The superannuation and wealth management sector we have been using as a case study is a perfect example of different approaches and a proliferation of choice.
Large retail funds and wealth arms of big banks have historically been biased towards an in-house model with large IT and digital marketing teams and variety of bespoke front and back-end systems. Most industry and public sector funds on the other hand have evolved from small trustee offices with most digital functions outsourced to an administrator.
These days as funds are consolidating and digital solutions are maturing retail and not-for-profit parts of the industry are gradually converging on what we call a digital ‘orchestration’ model. Simply put, this model seeks to develop ‘spike’ capabilities (see previous article for details) in-house and maintain good control over non-spike capabilities via strong in-house product, project and vendor management.
Previously most industry and public funds relied on their administrators to deliver a basic set of digital services. Now as superannuation has become an increasingly sophisticated digitally enabled industry, integration is king.

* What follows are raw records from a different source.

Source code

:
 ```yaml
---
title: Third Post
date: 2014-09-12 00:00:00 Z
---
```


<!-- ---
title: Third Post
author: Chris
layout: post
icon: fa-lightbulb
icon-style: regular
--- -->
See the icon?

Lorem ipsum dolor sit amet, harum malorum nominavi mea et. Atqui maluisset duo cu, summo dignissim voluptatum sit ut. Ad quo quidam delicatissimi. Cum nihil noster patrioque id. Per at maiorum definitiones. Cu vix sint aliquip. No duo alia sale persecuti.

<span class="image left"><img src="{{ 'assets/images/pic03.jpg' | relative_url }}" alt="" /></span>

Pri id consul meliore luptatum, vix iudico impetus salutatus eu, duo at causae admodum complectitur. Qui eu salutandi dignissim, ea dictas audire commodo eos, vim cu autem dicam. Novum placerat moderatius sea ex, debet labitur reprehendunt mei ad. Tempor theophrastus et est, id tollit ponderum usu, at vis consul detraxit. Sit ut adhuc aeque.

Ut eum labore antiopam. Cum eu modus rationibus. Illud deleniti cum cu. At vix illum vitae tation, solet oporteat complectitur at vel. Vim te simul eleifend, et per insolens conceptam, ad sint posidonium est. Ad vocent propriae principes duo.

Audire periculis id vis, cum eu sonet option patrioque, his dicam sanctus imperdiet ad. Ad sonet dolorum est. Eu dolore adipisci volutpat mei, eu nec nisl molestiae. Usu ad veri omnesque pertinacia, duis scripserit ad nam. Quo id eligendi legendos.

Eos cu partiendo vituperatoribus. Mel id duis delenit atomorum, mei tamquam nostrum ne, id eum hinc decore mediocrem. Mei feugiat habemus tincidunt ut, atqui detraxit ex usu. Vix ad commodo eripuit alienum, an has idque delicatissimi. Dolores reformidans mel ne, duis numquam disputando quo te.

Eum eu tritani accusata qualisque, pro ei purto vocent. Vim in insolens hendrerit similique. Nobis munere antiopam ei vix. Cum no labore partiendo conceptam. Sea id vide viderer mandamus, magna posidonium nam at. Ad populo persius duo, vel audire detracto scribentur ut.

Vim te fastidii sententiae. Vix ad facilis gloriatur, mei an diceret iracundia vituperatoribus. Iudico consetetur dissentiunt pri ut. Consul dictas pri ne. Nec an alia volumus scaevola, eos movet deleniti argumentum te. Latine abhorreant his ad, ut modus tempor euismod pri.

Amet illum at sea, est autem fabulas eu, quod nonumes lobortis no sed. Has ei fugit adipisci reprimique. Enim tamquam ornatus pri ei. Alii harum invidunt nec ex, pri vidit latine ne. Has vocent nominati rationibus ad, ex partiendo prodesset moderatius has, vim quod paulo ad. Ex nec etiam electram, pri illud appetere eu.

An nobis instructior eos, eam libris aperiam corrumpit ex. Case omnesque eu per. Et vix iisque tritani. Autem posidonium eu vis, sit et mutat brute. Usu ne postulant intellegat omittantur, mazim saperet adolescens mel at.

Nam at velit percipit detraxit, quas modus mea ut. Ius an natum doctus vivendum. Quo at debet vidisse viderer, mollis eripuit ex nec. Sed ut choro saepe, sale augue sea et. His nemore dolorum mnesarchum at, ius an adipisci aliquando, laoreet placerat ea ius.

The funds can broaden offerings by integrating third party products such as direct equities or annuities and services such as algorithmic advice or financial information aggregation. The funds are demanding flexibility to decouple public and self-service portals from core platforms to develop their own differentiated online tools, utilising vendors of choice rather than relying solely on their administrator.
Step by step
At Strategy&, when looking to get a digital operating model right, we go through a number of steps.
First we define functional capabilities with sufficient granularity to make choices. For example, just deciding to develop business intelligence (BI) capability in-house is not particularly helpful.
A good sourcing model should provide clarity on such elements of BI as data warehouse infrastructure, data management and governance, analysis tools, data scientists, analysts and other business users that in some companies are dispersed across multiple functions.
The next step is to determine an optimal way to deliver the capabilities based on strategic priorities, market considerations and cost, service and risk trade-offs.
In making these decisions the companies must not assess each capability in isolation but rather view those as a portfolio which in the target state must form a coherent model delivering outcomes and not just executing tasks.
Finally the company needs to develop structures, processes, governance and incentive models that will ensure “all instruments” are playing in concert. This is easier said than done, particularly when it comes to managing a mix of in-house and externally sourced capabilities.
For instance, if the mobile app vendor’s pay cheque is mainly tied to churning quickly through as many ‘tickets’ as possible, one should not assume they will put best effort in advising on the best architecture to minimise change over the long term.
The success of the digital model (regardless of whether it leans in-house or externally), depends heavily on three orchestration capabilities: project (i.e. change), product (i.e. run) and vendor management. If the client cannot formulate what the “true good looks like” and hold vendors to account delivering it, they will almost certainly only get “good enough”.
For some companies which do not see digitally enabled products and services as a differentiator this ‘good enough’ may suffice. However, in a highly digitised financial services industry, gaps in these three capabilities will almost certainly undermine any digital strategy and ultimately an ability to successfully compete.
Coming back to our superannuation case study, we see that self-managing retail and industry funds are in a better starting position than those outsourcing all of their administration.
To be ‘fit for the future’ and have ability to deliver a truly differentiated customer value proposition the funds that are operating as lean trustee offices will need to rapidly catch up to the retail and self-managed peers in establishing effective future proof sourcing and governance models and building digital orchestration capabilities. The ‘wait and see’ tactic will not work as the widening digital experience gap may deem many of them obsolete from the customer perspective.